Thursday, April 14, 2011

The One Percent Solution

"In the fourth quarter, profits at American businesses were up an astounding 29.2 percent, the fastest growth in more than 60 years...The median pay for top executives at 200 major companies was $9.6 million last year. That was a 12 percent increase over 2009." writes Daniel Costello. When was the last time a public or private sector everyday worker saw a 12 percent yearly raise? The national average wage in the U.S. in 2009 was approximately $41,000. Median weekly earnings were $747. The average U.S. worker makes .004 percent of what the typical executive makes.

Gretchen Morgenson revealed the large disparity between American CEOs compensation and their non-American counterparts. Statoil, a two-thirds Norwegian government-owned company has outperformed Exxon since 2001, when Statoil went public. Helge Lund, Statoil's CEO, made $1.8 million in 2010. Rex Tillerson, Exxon's CEO, received $21.7 million in 2010. The disparity is money that should be reinvested into the company or dispersed at dividends to shareholders. Maybe this is why some of our American companies are underperforming...too much money wrapped up in bloated executive pay, rather than bolstering the company.

The wealthiest Americans are plundering and pillaging the globe accumulating gratuitous amounts of money. As our infrastructure crumbles and the impoverished starve, the uber rich sharpen their skills at avoiding taxes and garnering more wealth.

"The top 1 percent has increased its share of total income to more than 20 percent today from about 10 percent in the 1960s," notes Nancy Folbre. The bottom 90 percent have been clobbered. The uber rich have crushed wages with the threat of outsourcing and have, thus, also been able to effectively redistribute the gains of their workers' labor into their own compensation. The company is more productive because the workers do more (productivity has been increasing), not because of decisions made by the CEO. Yet the CEO is claiming all the gains of the workers as his/her own.


We have heard the apologies and the revisions about the economic collapse. There is talk of onerous regulation. Republicans have continually whined about President Obama being mean to business.
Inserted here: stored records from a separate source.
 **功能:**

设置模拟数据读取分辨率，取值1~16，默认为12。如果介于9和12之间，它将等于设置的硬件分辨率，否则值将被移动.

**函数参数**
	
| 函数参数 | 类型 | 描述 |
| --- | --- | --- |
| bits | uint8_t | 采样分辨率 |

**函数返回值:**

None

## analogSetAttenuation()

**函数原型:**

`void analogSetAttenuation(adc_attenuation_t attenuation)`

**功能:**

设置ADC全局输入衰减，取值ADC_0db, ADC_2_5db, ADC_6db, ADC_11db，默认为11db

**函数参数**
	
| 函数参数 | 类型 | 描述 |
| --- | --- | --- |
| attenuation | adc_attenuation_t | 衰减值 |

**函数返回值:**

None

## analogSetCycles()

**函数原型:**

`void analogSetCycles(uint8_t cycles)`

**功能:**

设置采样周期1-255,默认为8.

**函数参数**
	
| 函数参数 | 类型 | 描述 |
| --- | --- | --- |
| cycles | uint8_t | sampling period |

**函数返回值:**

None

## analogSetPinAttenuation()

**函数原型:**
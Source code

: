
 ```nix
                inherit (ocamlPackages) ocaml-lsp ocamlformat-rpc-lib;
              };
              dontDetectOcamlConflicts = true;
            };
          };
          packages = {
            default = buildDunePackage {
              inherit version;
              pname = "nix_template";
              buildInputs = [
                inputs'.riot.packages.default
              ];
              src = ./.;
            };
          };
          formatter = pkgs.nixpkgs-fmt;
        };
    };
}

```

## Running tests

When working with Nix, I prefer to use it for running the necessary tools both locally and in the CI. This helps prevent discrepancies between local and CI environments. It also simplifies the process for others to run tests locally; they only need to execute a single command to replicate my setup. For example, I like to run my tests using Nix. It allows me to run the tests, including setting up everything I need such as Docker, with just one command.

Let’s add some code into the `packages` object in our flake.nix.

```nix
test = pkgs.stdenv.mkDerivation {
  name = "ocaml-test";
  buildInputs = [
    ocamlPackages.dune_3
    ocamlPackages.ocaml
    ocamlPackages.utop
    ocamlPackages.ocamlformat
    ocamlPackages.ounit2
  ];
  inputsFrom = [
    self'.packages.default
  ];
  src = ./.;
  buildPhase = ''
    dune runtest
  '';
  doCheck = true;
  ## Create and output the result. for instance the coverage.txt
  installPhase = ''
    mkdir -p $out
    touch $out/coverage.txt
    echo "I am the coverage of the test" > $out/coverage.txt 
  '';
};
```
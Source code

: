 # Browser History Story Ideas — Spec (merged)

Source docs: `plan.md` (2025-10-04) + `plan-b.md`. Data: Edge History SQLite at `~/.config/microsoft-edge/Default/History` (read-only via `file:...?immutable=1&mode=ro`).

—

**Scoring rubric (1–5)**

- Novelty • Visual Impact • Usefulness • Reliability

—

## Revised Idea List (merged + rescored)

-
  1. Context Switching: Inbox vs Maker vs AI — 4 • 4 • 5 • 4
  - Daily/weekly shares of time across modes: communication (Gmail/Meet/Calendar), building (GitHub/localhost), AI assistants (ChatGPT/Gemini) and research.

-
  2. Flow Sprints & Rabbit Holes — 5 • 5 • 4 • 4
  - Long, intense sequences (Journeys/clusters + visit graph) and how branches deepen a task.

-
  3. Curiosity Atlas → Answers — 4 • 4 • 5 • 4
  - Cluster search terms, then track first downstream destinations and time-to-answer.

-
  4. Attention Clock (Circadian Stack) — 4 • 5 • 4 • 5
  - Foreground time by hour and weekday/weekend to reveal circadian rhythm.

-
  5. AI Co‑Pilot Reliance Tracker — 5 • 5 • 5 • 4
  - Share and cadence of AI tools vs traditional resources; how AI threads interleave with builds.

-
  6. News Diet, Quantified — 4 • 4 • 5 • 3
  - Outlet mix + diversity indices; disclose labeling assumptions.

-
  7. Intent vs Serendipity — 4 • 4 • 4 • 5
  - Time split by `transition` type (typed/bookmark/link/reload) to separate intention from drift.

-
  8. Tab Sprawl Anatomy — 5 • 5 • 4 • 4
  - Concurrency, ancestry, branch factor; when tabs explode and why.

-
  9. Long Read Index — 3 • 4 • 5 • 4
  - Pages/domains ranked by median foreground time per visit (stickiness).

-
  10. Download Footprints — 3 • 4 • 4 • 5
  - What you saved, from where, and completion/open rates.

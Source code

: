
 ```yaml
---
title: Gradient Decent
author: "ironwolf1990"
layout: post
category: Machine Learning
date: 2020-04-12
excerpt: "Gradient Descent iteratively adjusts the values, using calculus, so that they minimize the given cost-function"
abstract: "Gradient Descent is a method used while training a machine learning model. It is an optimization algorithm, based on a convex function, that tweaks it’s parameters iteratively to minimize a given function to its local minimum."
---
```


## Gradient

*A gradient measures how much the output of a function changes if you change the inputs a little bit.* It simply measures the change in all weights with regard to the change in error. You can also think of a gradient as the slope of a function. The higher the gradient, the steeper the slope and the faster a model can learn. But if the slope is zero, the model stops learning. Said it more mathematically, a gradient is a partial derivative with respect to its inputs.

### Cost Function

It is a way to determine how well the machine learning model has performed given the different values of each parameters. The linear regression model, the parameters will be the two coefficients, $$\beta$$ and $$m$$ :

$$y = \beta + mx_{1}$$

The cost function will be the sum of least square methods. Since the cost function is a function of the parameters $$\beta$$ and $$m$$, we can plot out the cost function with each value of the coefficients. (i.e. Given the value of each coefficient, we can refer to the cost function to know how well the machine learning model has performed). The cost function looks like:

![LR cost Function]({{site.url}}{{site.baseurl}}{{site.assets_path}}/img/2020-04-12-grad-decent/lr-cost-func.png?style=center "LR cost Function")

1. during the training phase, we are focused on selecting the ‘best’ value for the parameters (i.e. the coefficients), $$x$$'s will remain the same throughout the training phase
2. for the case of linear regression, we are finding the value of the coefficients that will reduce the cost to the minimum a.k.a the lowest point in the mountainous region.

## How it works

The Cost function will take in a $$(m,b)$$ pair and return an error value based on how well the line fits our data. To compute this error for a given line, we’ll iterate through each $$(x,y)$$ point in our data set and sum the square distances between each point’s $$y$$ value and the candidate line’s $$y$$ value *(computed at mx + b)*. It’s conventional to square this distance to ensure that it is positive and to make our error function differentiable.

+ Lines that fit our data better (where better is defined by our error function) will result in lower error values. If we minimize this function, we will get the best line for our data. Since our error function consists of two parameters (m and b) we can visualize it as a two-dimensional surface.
Yet, those same banks that collapsed the world economy, as Jeff Madrick describes, "The six largest financial institutions in the U.S. now account for 55 percent of all banking assets." We're just continuing our march toward an even more extreme concentration of wealth. Republican laissez faire policies brought us a near-Depression. And, it seems, all we've learned is that spending must be cut and it's all the fault of public workers. Quite the switch-a-roo the Republicans have pulled here.

Tax the top 1 percent. This is nothing punitive. The 1-percent will still have more money than the other 99 percent. This is moral. It is only asking that they pay their fair share. The one percent solution - taxing the top 1 percent - is the most equitable, simple, effective way to solve any and all budget problems we face.